I have learned that when my energy begins to shift, it rarely announces itself in dramatic ways. It does not usually look like burnout in the way we imagine it. More often, it shows up as subtle irritability, or a slower pace in my creativity, or a feeling that even meaningful work requires more effort than usual. It is less about collapse and more about erosion. And that is usually my signal to pay attention.

Recently, I did what I would describe as a quiet energy audit. I did not overhaul my calendar or make sweeping declarations. Instead, I asked myself a few honest questions. Where am I feeling energized right now? Where am I feeling stretched? Are there commitments I have taken on out of habit rather than intention? Are there places where I am defaulting to availability instead of alignment?

What I noticed was not catastrophic, but it was instructive. There were small “yeses” that did not fully reflect this season. There were moments where I had extended myself simply because I could. There were areas where I had not clearly defined what was mine to carry and what was not. None of those things were inherently wrong. But collectively, they were costly.

Energy, I am realizing more deeply, is not just about sleep or rest days, although those matter. It is about stewardship. It is about recognizing that my leadership, my creativity, my clarity and even my presence with my family are all connected to how well I manage what I allow to draw from me.

This month, I have been reflecting on this topic even more intentionally because I am one of the speakers inside MEE Month, and Week 2 of the experience focused on Energy. My session is titled Stop Pouring From an Empty Cup: Energy Boundaries for Women Who Lead, and in it I explore many of these same questions from a coaching perspective.

Even though Energy Week has passed, the sessions are available throughout the month, and I wanted to share this with you because I know how easy it is to normalize depletion when you are competent and committed. In my session, I talk about recognizing where energy is quietly leaking, setting boundaries that are sustainable rather than reactive, and reframing self-care not as indulgence but as leadership strategy.

If you have been feeling slightly off, slightly stretched, or simply more tired than your schedule seems to justify, this conversation may resonate with you.

As I continue reflecting on energy and alignment, I am also beginning to notice how closely connected this topic is to perfectionism.
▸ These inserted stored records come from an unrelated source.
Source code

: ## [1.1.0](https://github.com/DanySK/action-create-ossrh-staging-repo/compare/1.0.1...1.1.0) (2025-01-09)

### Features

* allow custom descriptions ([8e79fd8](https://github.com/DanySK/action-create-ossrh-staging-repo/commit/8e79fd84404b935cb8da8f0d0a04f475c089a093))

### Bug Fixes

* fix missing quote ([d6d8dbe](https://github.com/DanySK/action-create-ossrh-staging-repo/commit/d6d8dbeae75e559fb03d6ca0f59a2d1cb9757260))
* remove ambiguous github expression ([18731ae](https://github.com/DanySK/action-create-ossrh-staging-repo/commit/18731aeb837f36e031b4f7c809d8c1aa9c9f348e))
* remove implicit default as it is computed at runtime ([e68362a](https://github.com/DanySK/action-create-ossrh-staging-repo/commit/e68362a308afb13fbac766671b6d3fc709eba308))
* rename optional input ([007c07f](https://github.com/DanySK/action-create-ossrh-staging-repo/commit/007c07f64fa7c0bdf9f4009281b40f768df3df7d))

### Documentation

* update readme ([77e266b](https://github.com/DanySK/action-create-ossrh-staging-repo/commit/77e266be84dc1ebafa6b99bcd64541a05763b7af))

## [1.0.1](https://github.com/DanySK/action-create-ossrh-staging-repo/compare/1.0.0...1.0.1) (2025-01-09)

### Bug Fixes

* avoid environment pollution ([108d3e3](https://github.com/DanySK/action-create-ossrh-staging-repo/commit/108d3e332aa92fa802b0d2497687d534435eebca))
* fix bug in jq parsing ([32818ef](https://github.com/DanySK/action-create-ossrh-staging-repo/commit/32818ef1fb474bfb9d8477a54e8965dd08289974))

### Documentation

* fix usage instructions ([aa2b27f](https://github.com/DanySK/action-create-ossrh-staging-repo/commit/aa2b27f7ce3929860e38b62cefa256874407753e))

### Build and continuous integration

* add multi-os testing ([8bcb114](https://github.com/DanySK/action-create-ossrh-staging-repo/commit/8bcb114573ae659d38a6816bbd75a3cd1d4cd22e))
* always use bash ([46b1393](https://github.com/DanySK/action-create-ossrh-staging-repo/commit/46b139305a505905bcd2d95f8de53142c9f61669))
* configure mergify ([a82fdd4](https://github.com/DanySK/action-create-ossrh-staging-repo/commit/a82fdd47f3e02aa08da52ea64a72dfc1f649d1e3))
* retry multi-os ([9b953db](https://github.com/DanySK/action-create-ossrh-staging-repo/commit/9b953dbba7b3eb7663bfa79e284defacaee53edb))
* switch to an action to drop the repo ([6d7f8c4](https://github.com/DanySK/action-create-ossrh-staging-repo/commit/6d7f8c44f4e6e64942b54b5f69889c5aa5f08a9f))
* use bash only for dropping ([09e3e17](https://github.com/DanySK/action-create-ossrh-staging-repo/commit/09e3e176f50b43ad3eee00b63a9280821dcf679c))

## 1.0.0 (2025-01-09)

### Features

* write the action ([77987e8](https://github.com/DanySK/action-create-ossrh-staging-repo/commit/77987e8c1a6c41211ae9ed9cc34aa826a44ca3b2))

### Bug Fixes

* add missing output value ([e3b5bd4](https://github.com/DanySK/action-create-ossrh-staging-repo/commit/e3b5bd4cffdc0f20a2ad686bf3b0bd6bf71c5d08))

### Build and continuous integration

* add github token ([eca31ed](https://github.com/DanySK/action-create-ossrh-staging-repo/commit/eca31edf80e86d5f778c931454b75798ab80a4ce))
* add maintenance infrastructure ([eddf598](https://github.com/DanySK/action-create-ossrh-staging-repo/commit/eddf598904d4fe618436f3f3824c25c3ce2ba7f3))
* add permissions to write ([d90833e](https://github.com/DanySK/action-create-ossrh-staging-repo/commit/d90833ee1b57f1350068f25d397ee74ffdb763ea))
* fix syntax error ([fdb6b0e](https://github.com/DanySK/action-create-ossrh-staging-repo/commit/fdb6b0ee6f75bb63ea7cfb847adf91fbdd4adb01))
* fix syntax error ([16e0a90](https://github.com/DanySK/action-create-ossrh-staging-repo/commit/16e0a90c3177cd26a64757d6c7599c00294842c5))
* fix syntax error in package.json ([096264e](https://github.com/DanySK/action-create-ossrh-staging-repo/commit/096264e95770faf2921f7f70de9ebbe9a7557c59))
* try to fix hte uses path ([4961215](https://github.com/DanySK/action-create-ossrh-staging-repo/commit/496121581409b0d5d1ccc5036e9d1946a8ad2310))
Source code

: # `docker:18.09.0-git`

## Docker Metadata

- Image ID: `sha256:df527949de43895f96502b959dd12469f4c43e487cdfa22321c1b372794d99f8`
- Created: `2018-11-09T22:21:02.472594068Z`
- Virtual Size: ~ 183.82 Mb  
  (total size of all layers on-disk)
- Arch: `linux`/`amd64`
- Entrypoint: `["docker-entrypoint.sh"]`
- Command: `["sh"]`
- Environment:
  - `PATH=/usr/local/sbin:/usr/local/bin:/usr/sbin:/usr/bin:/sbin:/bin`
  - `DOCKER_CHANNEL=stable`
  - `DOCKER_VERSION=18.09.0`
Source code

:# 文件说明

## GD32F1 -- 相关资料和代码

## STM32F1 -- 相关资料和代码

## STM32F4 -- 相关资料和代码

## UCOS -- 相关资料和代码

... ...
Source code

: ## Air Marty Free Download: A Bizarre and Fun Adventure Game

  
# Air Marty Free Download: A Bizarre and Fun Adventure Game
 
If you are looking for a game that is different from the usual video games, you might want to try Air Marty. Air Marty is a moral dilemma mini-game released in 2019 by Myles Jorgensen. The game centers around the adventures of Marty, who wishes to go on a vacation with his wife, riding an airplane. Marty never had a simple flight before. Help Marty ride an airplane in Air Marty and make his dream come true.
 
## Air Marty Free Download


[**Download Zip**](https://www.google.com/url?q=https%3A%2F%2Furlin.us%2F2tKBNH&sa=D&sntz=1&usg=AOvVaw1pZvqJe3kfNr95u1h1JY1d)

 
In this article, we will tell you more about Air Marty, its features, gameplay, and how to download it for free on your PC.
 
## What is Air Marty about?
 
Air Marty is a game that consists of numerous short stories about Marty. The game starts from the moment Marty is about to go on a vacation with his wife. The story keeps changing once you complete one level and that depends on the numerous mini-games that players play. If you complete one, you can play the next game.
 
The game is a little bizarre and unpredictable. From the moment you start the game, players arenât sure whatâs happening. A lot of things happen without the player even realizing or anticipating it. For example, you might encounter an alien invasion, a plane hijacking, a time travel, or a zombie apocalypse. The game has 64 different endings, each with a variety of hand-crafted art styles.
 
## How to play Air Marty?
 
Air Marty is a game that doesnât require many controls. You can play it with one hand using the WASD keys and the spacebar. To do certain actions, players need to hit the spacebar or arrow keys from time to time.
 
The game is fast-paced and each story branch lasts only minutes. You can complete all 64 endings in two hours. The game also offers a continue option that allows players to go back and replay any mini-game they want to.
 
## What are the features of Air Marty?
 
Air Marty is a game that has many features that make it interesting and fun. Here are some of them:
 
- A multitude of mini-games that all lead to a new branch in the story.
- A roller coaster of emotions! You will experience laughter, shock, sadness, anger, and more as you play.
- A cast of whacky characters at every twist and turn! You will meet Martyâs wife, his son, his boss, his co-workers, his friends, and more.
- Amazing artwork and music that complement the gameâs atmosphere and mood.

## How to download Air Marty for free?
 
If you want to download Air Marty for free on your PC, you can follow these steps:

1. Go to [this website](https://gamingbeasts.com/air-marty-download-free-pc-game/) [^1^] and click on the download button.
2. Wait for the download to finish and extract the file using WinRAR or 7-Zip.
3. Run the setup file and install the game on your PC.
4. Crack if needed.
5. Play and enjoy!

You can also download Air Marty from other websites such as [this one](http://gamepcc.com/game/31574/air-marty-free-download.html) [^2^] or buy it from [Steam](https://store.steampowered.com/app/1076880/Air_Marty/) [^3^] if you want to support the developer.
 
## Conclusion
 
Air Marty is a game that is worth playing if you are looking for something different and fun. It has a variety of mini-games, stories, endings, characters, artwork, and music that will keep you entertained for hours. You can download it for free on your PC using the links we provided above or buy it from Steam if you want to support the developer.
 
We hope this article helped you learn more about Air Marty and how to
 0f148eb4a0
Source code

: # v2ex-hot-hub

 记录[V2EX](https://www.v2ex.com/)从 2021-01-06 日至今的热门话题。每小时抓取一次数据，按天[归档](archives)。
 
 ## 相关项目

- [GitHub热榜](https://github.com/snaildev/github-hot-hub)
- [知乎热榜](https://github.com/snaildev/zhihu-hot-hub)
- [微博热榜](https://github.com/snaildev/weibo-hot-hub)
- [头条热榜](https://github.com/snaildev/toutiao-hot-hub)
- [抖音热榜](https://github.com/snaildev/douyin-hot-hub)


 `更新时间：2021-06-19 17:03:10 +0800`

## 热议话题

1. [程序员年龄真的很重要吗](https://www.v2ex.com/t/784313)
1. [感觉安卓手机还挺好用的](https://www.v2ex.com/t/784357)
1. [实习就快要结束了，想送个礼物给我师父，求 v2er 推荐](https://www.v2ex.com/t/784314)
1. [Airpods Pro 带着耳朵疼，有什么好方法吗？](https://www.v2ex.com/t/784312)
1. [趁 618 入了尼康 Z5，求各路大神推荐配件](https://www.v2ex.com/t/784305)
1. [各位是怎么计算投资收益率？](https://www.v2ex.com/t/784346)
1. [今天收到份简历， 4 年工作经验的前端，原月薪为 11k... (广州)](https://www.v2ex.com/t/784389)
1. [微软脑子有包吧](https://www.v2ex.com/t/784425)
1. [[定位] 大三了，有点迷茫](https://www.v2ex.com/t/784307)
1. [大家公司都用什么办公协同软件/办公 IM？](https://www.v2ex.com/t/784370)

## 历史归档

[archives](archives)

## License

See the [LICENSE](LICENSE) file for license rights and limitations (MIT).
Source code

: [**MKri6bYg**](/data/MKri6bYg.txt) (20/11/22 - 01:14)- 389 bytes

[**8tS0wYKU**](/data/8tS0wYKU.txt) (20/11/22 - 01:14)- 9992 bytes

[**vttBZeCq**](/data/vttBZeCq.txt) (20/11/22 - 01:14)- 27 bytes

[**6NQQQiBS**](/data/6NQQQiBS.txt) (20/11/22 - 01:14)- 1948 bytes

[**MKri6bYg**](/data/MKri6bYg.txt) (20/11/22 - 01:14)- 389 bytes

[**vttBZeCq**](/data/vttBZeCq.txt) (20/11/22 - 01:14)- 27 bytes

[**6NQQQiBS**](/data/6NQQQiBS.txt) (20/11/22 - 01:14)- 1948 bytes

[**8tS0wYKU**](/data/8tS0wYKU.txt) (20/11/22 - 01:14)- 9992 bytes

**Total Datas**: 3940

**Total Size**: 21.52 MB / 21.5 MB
Sometimes we overextend not because we lack boundaries, but because we are trying to meet an internal standard that keeps moving. We tell ourselves we just need to do a little more, refine a little more, prove a little more.

This is not the first time I have wrestled with this tension. In From Perfectionist to Progress-Seeker: Embracing the Imperfect Journey, I began exploring what it means to loosen the grip of perfectionism. Next month, I want to explore that more fully and talk about what it really means to move from perfectionism to progress, and how releasing unrealistic standards can restore not only our confidence, but our capacity. Because protecting your energy is one step. Learning to stop holding yourself to impossible expectations may be the next.